After 2 hours ascent 2 of the women decided that the going was too hard and heeded the words of advice from the locals. They turned back and descended to Trevelez. They were smart! The rest continued upwards and arrived at the high ridge of Alta de Chorillo between 16.30 and 17.00. At this point they were met by the full fury of the south westerly gale. Winds of up to 130km per hour with driving snow pounded at them. The temperatures were well below freezing even without the windchill effect. The group met a party of well equipped Basque mountaineers at this point who had wisely given up their attempt on Mulhacén and decided to seek refuge in the Poqueira Hut.
By 19.00 the hut guardian, who was expecting the Dutch party, became increasingly concerned. By 20.00 he called for assistance from the Guardia Civil Rescue Service. With over half a metre of new snow and the storm still raging, the Basque party of 6 persons went out to search for the Dutch. By 3 in the morning two of the Dutch were found just below in Alta de Chorillo with advanced stages of hypothermia. They were both dead. The others were eventually found one by one. One was rescued only 50 metres from the hut, which she could not find! Others were strung out up to half a kilometre away. By 7 in the morning another body had been found near the door of the hut and the rest were all accounted for. They were given food and warmth and evacuated when the rescue helicopters could finally land at 1 in the afternoon of Thursday 6th May. The dead and injured were taken to Capileira and hence to the emergency trauma unit in Granada. Unbelievable, I know. None were equipped with winter clothing (one had only shorts and a lightweight fleece). Some had eye injuries as a result of neither having goggles nor sunglasses.

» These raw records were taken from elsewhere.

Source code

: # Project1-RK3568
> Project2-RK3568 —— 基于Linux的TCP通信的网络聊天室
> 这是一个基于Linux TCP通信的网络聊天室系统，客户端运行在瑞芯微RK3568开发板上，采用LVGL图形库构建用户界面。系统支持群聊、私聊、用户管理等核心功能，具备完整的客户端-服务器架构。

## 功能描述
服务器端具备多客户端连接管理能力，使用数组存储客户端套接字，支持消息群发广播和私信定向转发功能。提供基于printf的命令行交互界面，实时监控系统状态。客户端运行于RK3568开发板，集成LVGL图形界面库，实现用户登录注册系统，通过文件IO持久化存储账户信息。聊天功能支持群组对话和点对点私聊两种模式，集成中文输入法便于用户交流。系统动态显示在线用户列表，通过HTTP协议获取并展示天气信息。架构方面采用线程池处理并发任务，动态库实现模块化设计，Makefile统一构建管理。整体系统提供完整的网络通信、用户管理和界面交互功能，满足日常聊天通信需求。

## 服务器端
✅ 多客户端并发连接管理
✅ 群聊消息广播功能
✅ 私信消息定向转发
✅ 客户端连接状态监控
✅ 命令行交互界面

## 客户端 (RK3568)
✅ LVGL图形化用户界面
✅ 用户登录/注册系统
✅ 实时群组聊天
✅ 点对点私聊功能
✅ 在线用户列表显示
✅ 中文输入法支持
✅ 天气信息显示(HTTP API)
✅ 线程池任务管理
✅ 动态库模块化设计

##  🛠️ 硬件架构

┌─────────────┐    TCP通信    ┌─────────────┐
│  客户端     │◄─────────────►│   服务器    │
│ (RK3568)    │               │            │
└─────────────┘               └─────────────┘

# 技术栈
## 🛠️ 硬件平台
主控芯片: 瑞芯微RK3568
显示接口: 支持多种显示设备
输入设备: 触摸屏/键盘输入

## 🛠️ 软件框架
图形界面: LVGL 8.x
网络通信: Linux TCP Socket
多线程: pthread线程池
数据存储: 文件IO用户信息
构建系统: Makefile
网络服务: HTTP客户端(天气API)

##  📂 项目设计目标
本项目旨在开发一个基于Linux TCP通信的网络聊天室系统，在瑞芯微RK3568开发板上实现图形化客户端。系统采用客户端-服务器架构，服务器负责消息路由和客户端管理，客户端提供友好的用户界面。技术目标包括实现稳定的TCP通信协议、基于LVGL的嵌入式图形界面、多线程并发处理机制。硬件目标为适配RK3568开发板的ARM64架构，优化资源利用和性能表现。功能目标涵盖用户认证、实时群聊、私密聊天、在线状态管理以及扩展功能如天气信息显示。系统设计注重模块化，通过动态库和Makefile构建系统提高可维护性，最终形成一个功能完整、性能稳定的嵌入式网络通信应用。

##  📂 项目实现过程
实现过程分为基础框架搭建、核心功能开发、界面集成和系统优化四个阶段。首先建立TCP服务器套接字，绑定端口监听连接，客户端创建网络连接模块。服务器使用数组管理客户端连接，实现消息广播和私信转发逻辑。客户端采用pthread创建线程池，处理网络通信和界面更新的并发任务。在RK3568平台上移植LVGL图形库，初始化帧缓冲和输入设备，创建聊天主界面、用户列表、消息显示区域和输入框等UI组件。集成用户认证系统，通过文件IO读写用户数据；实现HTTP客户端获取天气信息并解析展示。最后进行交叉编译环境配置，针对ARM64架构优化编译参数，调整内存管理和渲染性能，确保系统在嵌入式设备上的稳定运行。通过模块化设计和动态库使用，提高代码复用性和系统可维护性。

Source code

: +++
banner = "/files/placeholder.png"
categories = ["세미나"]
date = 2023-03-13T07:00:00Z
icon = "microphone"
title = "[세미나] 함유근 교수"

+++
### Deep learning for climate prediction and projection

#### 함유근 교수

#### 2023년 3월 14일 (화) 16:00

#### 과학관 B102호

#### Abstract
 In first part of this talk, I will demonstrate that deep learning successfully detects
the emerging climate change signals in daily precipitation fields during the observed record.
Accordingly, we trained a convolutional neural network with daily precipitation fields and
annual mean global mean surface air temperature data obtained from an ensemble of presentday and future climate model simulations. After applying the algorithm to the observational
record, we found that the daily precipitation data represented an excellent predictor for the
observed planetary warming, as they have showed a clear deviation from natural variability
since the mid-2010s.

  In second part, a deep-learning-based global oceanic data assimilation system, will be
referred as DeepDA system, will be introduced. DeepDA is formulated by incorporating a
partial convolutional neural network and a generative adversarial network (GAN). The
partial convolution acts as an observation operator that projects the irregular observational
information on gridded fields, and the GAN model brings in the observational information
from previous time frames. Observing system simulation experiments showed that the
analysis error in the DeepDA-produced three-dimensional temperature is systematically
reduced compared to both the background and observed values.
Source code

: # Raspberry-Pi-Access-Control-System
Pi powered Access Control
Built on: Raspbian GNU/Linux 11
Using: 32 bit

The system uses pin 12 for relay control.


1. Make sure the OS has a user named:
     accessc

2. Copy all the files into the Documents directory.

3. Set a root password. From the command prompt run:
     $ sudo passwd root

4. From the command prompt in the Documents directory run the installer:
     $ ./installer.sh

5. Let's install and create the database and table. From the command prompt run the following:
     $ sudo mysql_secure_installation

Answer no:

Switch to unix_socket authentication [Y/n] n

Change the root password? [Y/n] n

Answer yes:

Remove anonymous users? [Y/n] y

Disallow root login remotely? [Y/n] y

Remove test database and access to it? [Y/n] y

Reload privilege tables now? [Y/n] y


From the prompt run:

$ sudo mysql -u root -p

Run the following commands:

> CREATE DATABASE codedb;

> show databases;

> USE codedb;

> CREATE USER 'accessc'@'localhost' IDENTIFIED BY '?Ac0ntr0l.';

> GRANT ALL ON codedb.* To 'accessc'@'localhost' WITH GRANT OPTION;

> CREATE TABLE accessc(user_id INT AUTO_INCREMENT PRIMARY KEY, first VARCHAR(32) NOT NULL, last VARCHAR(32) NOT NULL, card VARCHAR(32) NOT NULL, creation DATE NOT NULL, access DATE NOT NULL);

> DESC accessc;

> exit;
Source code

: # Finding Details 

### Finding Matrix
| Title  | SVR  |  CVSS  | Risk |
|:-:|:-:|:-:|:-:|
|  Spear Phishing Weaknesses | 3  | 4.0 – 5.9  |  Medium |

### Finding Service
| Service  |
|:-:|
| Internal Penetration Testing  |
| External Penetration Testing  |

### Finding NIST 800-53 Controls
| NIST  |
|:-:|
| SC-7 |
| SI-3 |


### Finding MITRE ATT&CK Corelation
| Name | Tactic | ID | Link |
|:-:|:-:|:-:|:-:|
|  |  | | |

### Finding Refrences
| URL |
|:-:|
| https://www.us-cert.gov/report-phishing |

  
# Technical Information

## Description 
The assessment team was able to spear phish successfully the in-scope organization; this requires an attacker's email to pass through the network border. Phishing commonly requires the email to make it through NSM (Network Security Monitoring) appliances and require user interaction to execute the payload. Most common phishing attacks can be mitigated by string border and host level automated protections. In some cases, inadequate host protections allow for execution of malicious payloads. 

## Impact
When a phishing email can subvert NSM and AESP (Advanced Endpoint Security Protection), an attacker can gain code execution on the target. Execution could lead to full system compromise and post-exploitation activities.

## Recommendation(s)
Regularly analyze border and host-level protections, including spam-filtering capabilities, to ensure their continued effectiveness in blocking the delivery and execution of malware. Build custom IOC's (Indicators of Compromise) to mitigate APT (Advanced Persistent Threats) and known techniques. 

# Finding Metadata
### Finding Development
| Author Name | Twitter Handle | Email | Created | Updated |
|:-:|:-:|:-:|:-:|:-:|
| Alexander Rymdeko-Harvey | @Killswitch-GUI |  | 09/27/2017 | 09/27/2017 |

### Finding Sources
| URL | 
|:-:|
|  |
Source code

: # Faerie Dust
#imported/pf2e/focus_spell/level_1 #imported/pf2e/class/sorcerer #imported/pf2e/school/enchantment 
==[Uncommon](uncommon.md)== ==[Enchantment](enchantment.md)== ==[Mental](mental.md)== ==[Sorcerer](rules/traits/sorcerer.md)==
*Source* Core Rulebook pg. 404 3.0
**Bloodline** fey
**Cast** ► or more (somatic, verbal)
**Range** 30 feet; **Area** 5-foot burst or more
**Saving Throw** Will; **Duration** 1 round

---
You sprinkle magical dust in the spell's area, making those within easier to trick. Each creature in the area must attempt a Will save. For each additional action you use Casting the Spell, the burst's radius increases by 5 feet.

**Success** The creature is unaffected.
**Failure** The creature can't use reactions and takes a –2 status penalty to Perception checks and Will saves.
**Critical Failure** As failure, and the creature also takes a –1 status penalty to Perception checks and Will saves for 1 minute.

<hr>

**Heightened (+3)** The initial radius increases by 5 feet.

The repercussions are starting now. All the Andalucian papers are full of the inquest and the events of those terrible two days. The inquest will be held in Orgiva and the bodies cannot be returned to Holland until the inquest has been held. So far the guide concerned has not been questioned publicly. Whatever could she say? There’s really no excuse is there? Let’s hope that the repercussions don’t fall on all the foreign guides working out here. We have worked all winter long in both very good to very poor conditions without any problem. There again, we are now locals and work in the hills here each week, our customers were well equipped and we heeded prevailing weather conditions. Common sense mountaineering, isn’t it?